UK Chancellor of the Exchequer Phillip Hammond (finance minister) delivered his budget on Wednesday last week. The tame budget was overshadowed by news that UK productivity and hence economic growth had stalled. In this post I search for the underlying causes of economic malaise and explore the structure of UK GDP; UK Government and private debt levels; demographics, in particular our ageing population; Higher Education policy, in particular over-production of sub-prime graduates and lastly UK Energy Policy that is focussed on high cost inefficient energy systems.
It has been frustrating to say the least listening to politicians, their advisors and a host of media commentators proclaim surprise and bewilderment that the UK economy seemed to be broken. Since no one seems to know how it broke, then it is clear no one will know how to fix it, if it can indeed be fixed.
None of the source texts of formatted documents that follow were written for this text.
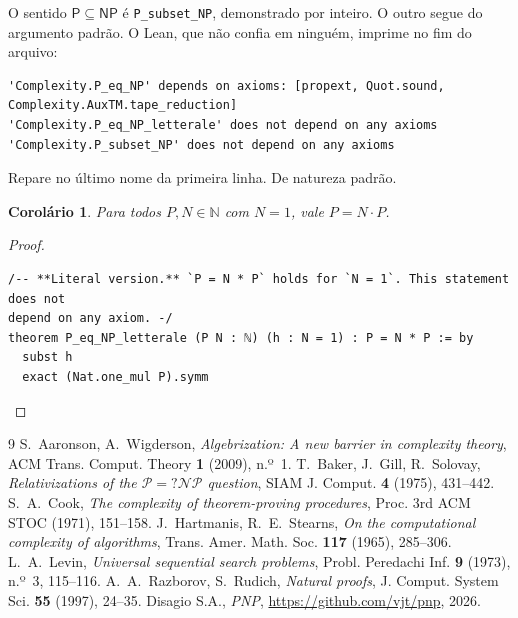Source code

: \documentclass[11pt,a4paper]{amsart}
\newtheorem{corollario}[teorema]{Corolário}
\theoremstyle{remark}
\begin{document}
O sentido $\mathsf{P} \subseteq \mathsf{NP}$ é \texttt{P\_subset\_NP},
demonstrado por inteiro. O outro segue do argumento padrão. O Lean, que não
confia em ninguém, imprime no fim do arquivo:

\begin{listato}[\scriptsize]
\begin{verbatim}
'Complexity.P_eq_NP' depends on axioms: [propext, Quot.sound, Complexity.AuxTM.tape_reduction]
'Complexity.P_eq_NP_letterale' does not depend on any axioms
'Complexity.P_subset_NP' does not depend on any axioms
\end{verbatim}
\end{listato}

\noindent Repare no último nome da primeira linha. De natureza padrão.

\begin{corollario}\label{cor:lett}
Para todos $P, N \in \mathbb{N}$ com $N = 1$, vale $P = N \cdot P$.
\end{corollario}

\begin{proof}
\begin{listato}
\begin{verbatim}
/-- **Literal version.** `P = N * P` holds for `N = 1`. This statement does not
depend on any axiom. -/
theorem P_eq_NP_letterale (P N : ℕ) (h : N = 1) : P = N * P := by
  subst h
  exact (Nat.one_mul P).symm
\end{verbatim}
\end{listato}
\end{proof}

\begin{thebibliography}{9}
 S.~Aaronson, A.~Wigderson,
  \emph{Algebrization: A new barrier in complexity theory},
  ACM Trans. Comput. Theory \textbf{1} (2009), n.º~1.
 T.~Baker, J.~Gill, R.~Solovay,
  \emph{Relativizations of the $\mathcal{P} =? \mathcal{NP}$ question},
  SIAM J. Comput. \textbf{4} (1975), 431--442.
 S.~A.~Cook,
  \emph{The complexity of theorem-proving procedures},
  Proc. 3rd ACM STOC (1971), 151--158.
 J.~Hartmanis, R.~E.~Stearns,
  \emph{On the computational complexity of algorithms},
  Trans. Amer. Math. Soc. \textbf{117} (1965), 285--306.
 L.~A.~Levin,
  \emph{Universal sequential search problems},
  Probl. Peredachi Inf. \textbf{9} (1973), n.º~3, 115--116.
 A.~A.~Razborov, S.~Rudich,
  \emph{Natural proofs},
  J. Comput. System Sci. \textbf{55} (1997), 24--35.
 Disagio S.A.,
  \emph{PNP}, \url{https://github.com/vjt/pnp}, 2026.
\end{thebibliography}
\end{document}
In this post I voice opinions on several factors that have combined to create these unwelcome circumstances and in the traditions of this blog, there is an energy theme, which I will leave until last touching on the topics of debt, demographics and sub-prime education en-route.
In very simple terms, the size of the UK economy can be expressed as the number of people times their average economic output. A refined measure would be the number of working-age people (16 to 66) times their average economic output. Economic growth is defined as the percentage change of this aggregate productivity from one year to the next. With the current economic model, growth is vital to the country since it feeds directly through to tax receipts used to deliver public services such as health care, welfare, education and defence. The level of aggregate borrowing (national debt) considered prudent may also be compared to GDP. If GDP growth stalls, so does the ability of the government to borrow prudently to finance public services.